How about experimental rock? Even the right Metal album for you exists (N.B. I haven’t listened to a metal album since the 6th entry to my 2016 list nearly broke me, an utter monstrosity that still scares me away from the genre). Give everything you can a try. Modern technology has made it possible for anyone to distribute music, even if not everyone can make it, but way more people than you think are still trying to. Honestly, I was surprised I reached 100 albums this quickly, as it can often feel like the same ten artists are the ones being talked about.
Listening to this many albums is exhausting
I get headaches, I can’t focus on my work, I start to beat myself up if I go more than 24 hours without listening to something new. I’ve spent the last week going back through some of my favourite albums from the year, the vast majority of which I only listened to once anyway, and it’s surreal. I know I’ve heard them before, but it still feels fresh, and that mind-boggling perspective is enough to make me want a nap.
The first listen is flirting
You want to see if the music responds to you, if it gets your heart going a bit, if it peaks an intellectual curiosity, or hell, if you think you could really lay down and bed someone whilst listening to the smooth vocals and production. It doesn’t matter if you can’t name a single track once its done. What’s important is the overall impression you get (“impressionistic” is my favourite word to describe my listening methods). The whole point is that you should want to come back to the album a second time, to re-experience it and re-evaluate it.
Sometimes, what was intriguing turns out to be captivating. My second listen to Colour Theory by Submotion Orchestra was late at night, while I read, and although it must be one of 30-odd electro-style albums I’ve come across this year, everything simply fell perfectly into place, and it almost elicited tears from me. On an instrumental track, of all things.

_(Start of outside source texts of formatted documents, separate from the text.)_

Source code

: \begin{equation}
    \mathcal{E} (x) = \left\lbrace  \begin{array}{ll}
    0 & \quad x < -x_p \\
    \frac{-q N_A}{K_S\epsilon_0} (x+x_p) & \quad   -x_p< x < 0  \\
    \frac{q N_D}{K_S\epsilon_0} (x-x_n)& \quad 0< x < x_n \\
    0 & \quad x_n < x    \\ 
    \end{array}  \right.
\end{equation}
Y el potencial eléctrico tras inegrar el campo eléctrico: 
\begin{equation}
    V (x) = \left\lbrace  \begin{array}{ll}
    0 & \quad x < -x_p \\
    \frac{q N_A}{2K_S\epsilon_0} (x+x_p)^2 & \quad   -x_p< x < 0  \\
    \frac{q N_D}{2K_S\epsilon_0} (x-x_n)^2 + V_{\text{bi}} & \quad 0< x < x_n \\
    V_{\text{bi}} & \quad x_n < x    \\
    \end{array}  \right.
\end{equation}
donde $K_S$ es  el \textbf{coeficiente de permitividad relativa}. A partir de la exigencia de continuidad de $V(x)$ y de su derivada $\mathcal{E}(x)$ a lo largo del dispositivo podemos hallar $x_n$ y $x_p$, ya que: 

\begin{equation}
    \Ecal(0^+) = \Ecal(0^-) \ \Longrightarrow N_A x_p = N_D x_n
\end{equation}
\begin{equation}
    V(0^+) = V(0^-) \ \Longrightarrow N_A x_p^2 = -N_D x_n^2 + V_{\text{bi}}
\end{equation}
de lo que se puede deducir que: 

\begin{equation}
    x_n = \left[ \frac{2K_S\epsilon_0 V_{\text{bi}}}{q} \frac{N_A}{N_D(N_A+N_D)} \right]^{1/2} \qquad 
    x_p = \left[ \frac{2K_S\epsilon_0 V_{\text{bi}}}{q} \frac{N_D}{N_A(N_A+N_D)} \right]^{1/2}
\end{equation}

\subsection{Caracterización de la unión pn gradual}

There still aren’t enough women in music
Looking at the 100 artists and albums, only 20 that I know of are female solo artists or all female bands (a category to which only 3 that I know belong). There are still a few more artists where there aren’t obvious vocals, such as with electronica, and so I can’t tell from the music or the name if women were involved in creating it, and whilst there are still male/female duos and groups, more often than not the men outnumber the women. Some of my absolute favourite bands from the last few years (Marmozets, Misterwives, Wolf Alice) are all fronted by women, with men making up the rest of it, and they all seem like great bunches, where the women are far from bit players. They’re badasses.
But it isn’t about that, it’s about who young women can look up to. Beyond the obvious pop icons (Sia, Rihanna, Foxes), what primarily, identifiably girl bands and artists are being played on the radio? Where, without the aid of the internet, you can’t check their pictures, or who is in the band, just to be certain?
If you want to write, read more; If you want to write about music, listen more
Nothing replaces picking up an instrument and just playing it for the fun of playing it, when it comes to learning how to make music. But if you want to write about music, you have to listen to more music.Understanding different genres and understanding the variety that’s out there will do so much for your appreciation of genres you already love, because it opens your mind, and gives you a greater context when discussing the music industry as it is now. It helps you understand exactly what it is in music that works for you, and it’s unlikely to just be ONE thing!
Everything I’ve listed above is something I’ve learnt, or re-learnt, but the simple fact that I have no intention of slowing down now is enough for me. Yes it’s exhausting. Yes it’s very surface based. But the sheer amount of great albums and great artists I’ve stumbled across so far has repaid that pain 10 times over.
*As I don’t have anything else relevant to attach it to, my featured image is that way because the 1st album I listened to was Hinds’ Leave Me Alone, and the 100th was ZAYN’s Mind of Mine. In the image is also Anderson Paak’s top hat from the cover of Malibu, and on Baby Zayn’s wrist is the crown from the cover of ANTI by Rihanna.